When Object-Centric World Models Meet Policy Learning: From Pixels to Policies, and Where It Breaks
Stefano Ferraro, Akihiro Nakano, Masahiro Suzuki, Yutaka Matsuo
TL;DR
The paper addresses whether unsupervised, disentangled object-centric representations can improve policy learning under distribution shifts. It introduces DLPWM, a DDLP-based OCWM that learns per-object latent particles with components for position, depth, scale, transparency, and appearance from pixels, coupled with a dynamics predictor, a particle aggregator, and a DreamerV3–style actor–critic.

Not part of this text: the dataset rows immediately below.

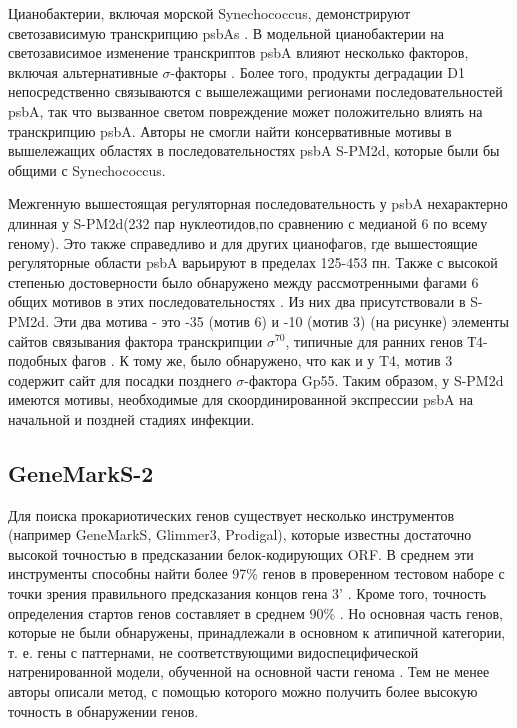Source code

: \documentclass[14pt]{extarticle}
\begin{document}
    \par{Цианобактерии, включая морской Synechococcus, демонстрируют светозависимую транскрипцию psbAs \cite{18_,23_}. В
    модельной цианобактерии на светозависимое изменение транскриптов psbA влияют несколько факторов, включая 
    альтернативные $\sigma$-факторы \cite{24_,25_}. Более того, продукты деградации D1 непосредственно связываются с 
    вышележащими регионами последовательностей psbA, так что вызванное светом повреждение может положительно влиять на 
    транскрипцию psbA. Авторы не смогли найти консервативные мотивы в вышележащих областях в последовательностях psbA 
    S-PM2d, которые были бы общими с Synechococcus.} 
    
    \par{Межгенную вышестоящая регуляторная последовательность у psbA нехарактерно длинная у S-PM2d(232 пар 
    нуклеотидов,по сравнению с медианой 6 по всему геному). Это также справедливо и для других цианофагов, где 
    вышестоящие регуляторные области psbA варьируют в пределах 125-453 пн. Также с высокой степенью достоверности  было 
    обнаружено между рассмотренными фагами 6 общих мотивов в этих последовательностях \cite{puxty-evanx}. Из них два 
    присутствовали в S-PM2d. Эти два мотива - это  -35 (мотив 6) и -10 (мотив 3) (на рисунке) элементы сайтов связывания
    фактора транскрипции $\sigma^{70}$, типичные для ранних генов Т4-подобных фагов \cite{31_}. К тому же, было 
    обнаружено, что как и у T4, мотив 3 содержит сайт для посадки позднего $\sigma$-фактора Gp55. Таким образом, у 
    S-PM2d имеются мотивы, необходимые для скоординированной экспрессии psbA на начальной и поздней стадиях инфекции.}
    
    \begin{center}
        \item \subsection{GeneMarkS-2}
    \end{center}
    
    \par{Для поиска прокариотических генов существует несколько инструментов (например GeneMarkS, Glimmer3, Prodigal), 
    которые известны достаточно высокой точностью в предсказании белок-кодирующих ORF. В среднем эти инструменты 
    способны найти более 97\% генов в проверенном тестовом наборе с точки зрения правильного предсказания концов гена 3'
    \cite{hyatt}. Кроме того, точность определения стартов генов 
    составляет в среднем 90\% \cite{hyatt}. Но основная часть генов, которые не были обнаружены, принадлежали в 
    основном к атипичной категории, т. е. гены с паттернами, не соответствующими видоспецифической натренированной 
    модели, обученной на основной части генома \cite{bordov1}. Тем не менее авторы описали метод, с помощью 
    которого можно получить более высокую точность в обнаружении генов. \cite{lomsad}}
    
\end{document}
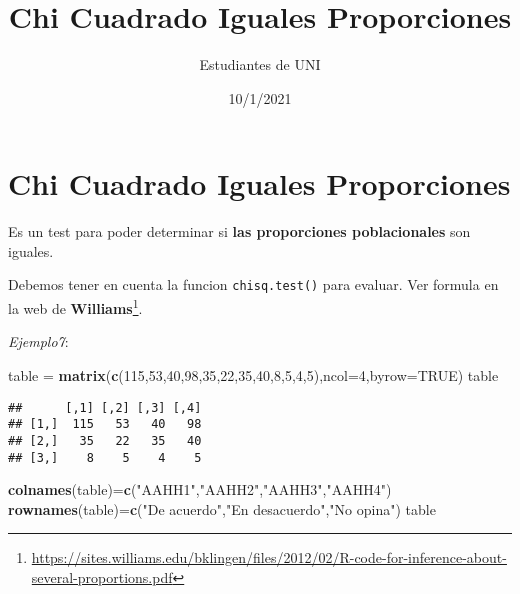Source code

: \documentclass[
]{article}
\title{Chi Cuadrado Iguales Proporciones}
\author{Estudiantes de UNI}
\date{10/1/2021}
\newenvironment{Shaded}{\begin{snugshade}}{\end{snugshade}}
\newcommand{\DataTypeTok}[1]{\textcolor[rgb]{0.13,0.29,0.53}{#1}}
\newcommand{\DecValTok}[1]{\textcolor[rgb]{0.00,0.00,0.81}{#1}}
\newcommand{\KeywordTok}[1]{\textcolor[rgb]{0.13,0.29,0.53}{\textbf{#1}}}
\newcommand{\NormalTok}[1]{#1}
\newcommand{\OtherTok}[1]{\textcolor[rgb]{0.56,0.35,0.01}{#1}}
\newcommand{\StringTok}[1]{\textcolor[rgb]{0.31,0.60,0.02}{#1}}
\begin{document}
\maketitle

\hypertarget{chi-cuadrado-iguales-proporciones}{%
\section{Chi Cuadrado Iguales
Proporciones}\label{chi-cuadrado-iguales-proporciones}}

Es un test para poder determinar si \textbf{las proporciones
poblacionales} son iguales.

Debemos tener en cuenta la funcion \texttt{chisq.test()} para evaluar.
Ver formula en la web de \textbf{Williams}\footnote{\url{https://sites.williams.edu/bklingen/files/2012/02/R-code-for-inference-about-several-proportions.pdf}}.

\emph{Ejemplo7}:

\begin{Shaded}
\begin{Highlighting}[]
\NormalTok{table =}\StringTok{ }\KeywordTok{matrix}\NormalTok{(}\KeywordTok{c}\NormalTok{(}\DecValTok{115}\NormalTok{,}\DecValTok{53}\NormalTok{,}\DecValTok{40}\NormalTok{,}\DecValTok{98}\NormalTok{,}\DecValTok{35}\NormalTok{,}\DecValTok{22}\NormalTok{,}\DecValTok{35}\NormalTok{,}\DecValTok{40}\NormalTok{,}\DecValTok{8}\NormalTok{,}\DecValTok{5}\NormalTok{,}\DecValTok{4}\NormalTok{,}\DecValTok{5}\NormalTok{),}\DataTypeTok{ncol=}\DecValTok{4}\NormalTok{,}\DataTypeTok{byrow=}\OtherTok{TRUE}\NormalTok{)}
\NormalTok{table}
\end{Highlighting}
\end{Shaded}

\begin{verbatim}
##      [,1] [,2] [,3] [,4]
## [1,]  115   53   40   98
## [2,]   35   22   35   40
## [3,]    8    5    4    5
\end{verbatim}

\newpage

\begin{Shaded}
\begin{Highlighting}[]
\KeywordTok{colnames}\NormalTok{(table)=}\KeywordTok{c}\NormalTok{(}\StringTok{"AAHH1"}\NormalTok{,}\StringTok{"AAHH2"}\NormalTok{,}\StringTok{"AAHH3"}\NormalTok{,}\StringTok{"AAHH4"}\NormalTok{)}
\KeywordTok{rownames}\NormalTok{(table)=}\KeywordTok{c}\NormalTok{(}\StringTok{"De acuerdo"}\NormalTok{,}\StringTok{"En desacuerdo"}\NormalTok{,}\StringTok{"No opina"}\NormalTok{)}
\NormalTok{table}
\end{Highlighting}
\end{Shaded}
\end{document}
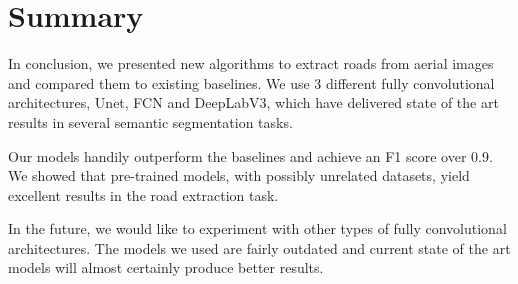 \section{Summary}
In conclusion, we presented new algorithms to extract roads from aerial images and compared them to existing baselines. We use 3 different fully convolutional architectures, Unet, FCN and DeepLabV3, which have delivered state of the art results in several semantic segmentation tasks.

Our models handily outperform the baselines and achieve an F1 score over 0.9. We showed that pre-trained models, with possibly unrelated datasets, yield excellent results in the road extraction task.

In the future, we would like to experiment with other types of fully convolutional architectures. The models we used are fairly outdated and current state of the art models will almost certainly produce better results.

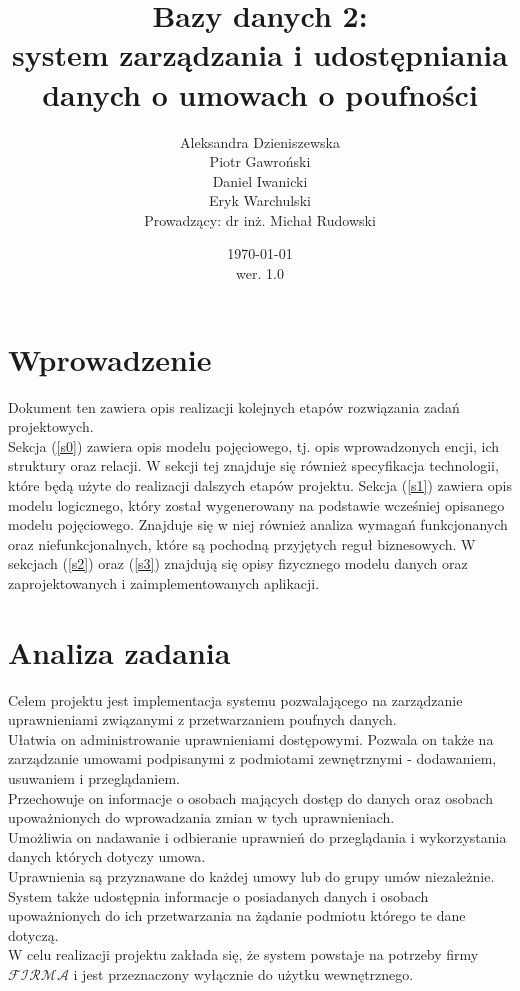 \documentclass{article}
\title{Bazy danych 2: \\ system zarządzania i udostępniania danych o umowach o poufności}
\author{Aleksandra Dzieniszewska \\ Piotr Gawroński \\ Daniel Iwanicki \\ Eryk Warchulski\\ Prowadzący: dr inż. Michał Rudowski}
\date{\today\\wer. 1.0}
\begin{document}
\maketitle
{\footnotesize{\tableofcontents}}
\vspace*{\fill}
\vspace*{\fill}
\section{Wprowadzenie}
 Dokument ten zawiera opis realizacji kolejnych etapów rozwiązania zadań projektowych.\\
 Sekcja (\ref{s0}) zawiera opis modelu pojęciowego, tj. opis wprowadzonych encji, ich struktury oraz relacji.
 W sekcji tej znajduje się również specyfikacja technologii, które będą użyte do realizacji dalszych etapów projektu.
 Sekcja (\ref{s1}) zawiera opis modelu logicznego, który został wygenerowany na podstawie wcześniej opisanego modelu pojęciowego. 
 Znajduje się w niej również analiza wymagań funkcjonanych oraz niefunkcjonalnych, które są pochodną przyjętych reguł biznesowych.
 W  sekcjach (\ref{s2}) oraz (\ref{s3}) znajdują się opisy fizycznego modelu danych oraz zaprojektowanych i zaimplementowanych aplikacji. \\
\section{Analiza zadania}
Celem projektu jest implementacja systemu pozwalającego na zarządzanie uprawnieniami związanymi z przetwarzaniem poufnych danych.\\
Ułatwia on administrowanie uprawnieniami dostępowymi. Pozwala on także na zarządzanie umowami podpisanymi z podmiotami zewnętrznymi - dodawaniem, usuwaniem i przeglądaniem.\\
Przechowuje on informacje o osobach mających dostęp do danych oraz osobach upoważnionych do wprowadzania zmian w tych uprawnieniach.\\
Umożliwia on nadawanie i odbieranie uprawnień do przeglądania i wykorzystania danych których dotyczy umowa. \\
Uprawnienia są przyznawane do każdej umowy lub do grupy umów niezależnie.\\
System także udostępnia informacje o posiadanych danych i osobach upoważnionych do ich przetwarzania na żądanie podmiotu którego te dane dotyczą.\\
W celu realizacji projektu zakłada się, że system powstaje na potrzeby firmy $\mathcal{FIRMA}$ i jest przeznaczony wyłącznie do użytku wewnętrznego.
\end{document}
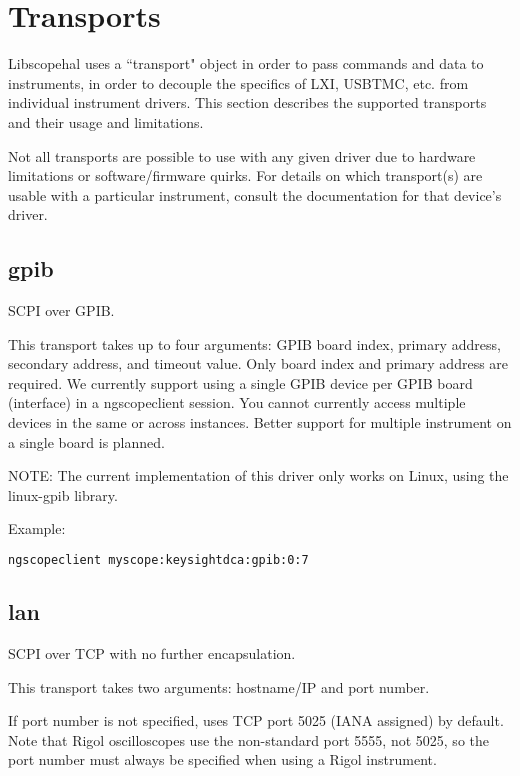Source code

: \chapter{Transports}
\label{sec:transports}

Libscopehal uses a ``transport" object in order to pass commands and data to instruments, in order to decouple the
specifics of LXI, USBTMC, etc. from individual instrument drivers. This section describes the supported transports and
their usage and limitations.

Not all transports are possible to use with any given driver due to hardware limitations or software/firmware quirks.
For details on which transport(s) are usable with a particular instrument, consult the documentation for that device's
driver.

\section{gpib}

SCPI over GPIB.

This transport takes up to four arguments: GPIB board index, primary address, secondary address, and timeout value.
Only board index and primary address are required. We currently support using a single GPIB device per GPIB board
(interface) in a ngscopeclient session. You cannot currently access multiple devices in the same or across instances.
Better support for multiple instrument on a single board is planned.

NOTE: The current implementation of this driver only works on Linux, using the linux-gpib library.

Example:
\begin{lstlisting}[language=sh, numbers=none]
ngscopeclient myscope:keysightdca:gpib:0:7
\end{lstlisting}

\section{lan}

SCPI over TCP with no further encapsulation.

This transport takes two arguments: hostname/IP and port number.

If port number is not specified, uses TCP port 5025 (IANA assigned) by default. Note that Rigol oscilloscopes use the
non-standard port 5555, not 5025, so the port number must always be specified when using a Rigol instrument.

DLPWM achieves strong reconstruction and prediction and shows robustness to several OOD visual variations, but policies trained on its latents underperform compared with DreamerV3 due to a representation drift that occurs during multi-object interactions. The authors identify contact-induced perturbations and slot-identity drift as key causes of instability and propose an EMA-based slot smoothing strategy as a potential remedy, underscoring that robust visual modeling alone is not sufficient for stable control.
Abstract
Object-centric world models (OCWM) aim to decompose visual scenes into object-level representations, providing structured abstractions that could improve compositional generalization and data efficiency in reinforcement learning. We hypothesize that explicitly disentangled object-level representations, by localizing task-relevant information, can enhance policy performance across novel feature combinations. To test this hypothesis, we introduce DLPWM, a fully unsupervised, disentangled object-centric world model that learns object-level latents directly from pixels. DLPWM achieves strong reconstruction and prediction performance, including robustness to several out-of-distribution (OOD) visual variations. However, when used for downstream model-based control, policies trained on DLPWM latents underperform compared to DreamerV3. Through latent-trajectory analyses, we identify representation shift during multi-object interactions as a key driver of unstable policy learning. Our results suggest that, although object-centric perception supports robust visual modeling, achieving stable control requires mitigating latent drift.